O mundo do software livre está testemunhando uma mudança importante, com a lendária distribuição Debian se preparando para integrar a linguagem Rust em seu coração: o gerenciador de pacotes APT.
Em uma comunicação recente na lista de e-mails de desenvolvedores, Julian Andres Klode, mantenedor principal do APT confirmou que o projeto planeja introduzir dependências obrigatórias de Rust a partir de maio de 2026. Essa decisão alinha o Debian com práticas modernas de desenvolvimento, focadas em segurança e confiabilidade.

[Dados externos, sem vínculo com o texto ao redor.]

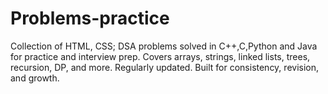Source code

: # Problems-practice
Collection of HTML, CSS; DSA problems solved in C++,C,Python and Java for practice and interview prep. Covers arrays, strings, linked lists, trees, recursion, DP, and more. Regularly updated. Built for consistency, revision, and growth.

A mudança fará com que o compilador Rust faça parte da infraestrutura central de gerenciamento de pacotes do Debian, concentrando-se inicialmente em áreas críticas de baixo nível, como a análise e o parsing dos arquivos importantes como .deb, .ar, .tar, além da verificação de assinatura HTTP.
A decisão traz consigo um aviso importante para os mantenedores de portes do Debian que ainda não possuem um toolchain Rust funcional. Klode os incentivou a garantir o suporte total ao Rust nos próximos seis meses ou considerar o fim do suporte oficial a esses portes (sunsetting).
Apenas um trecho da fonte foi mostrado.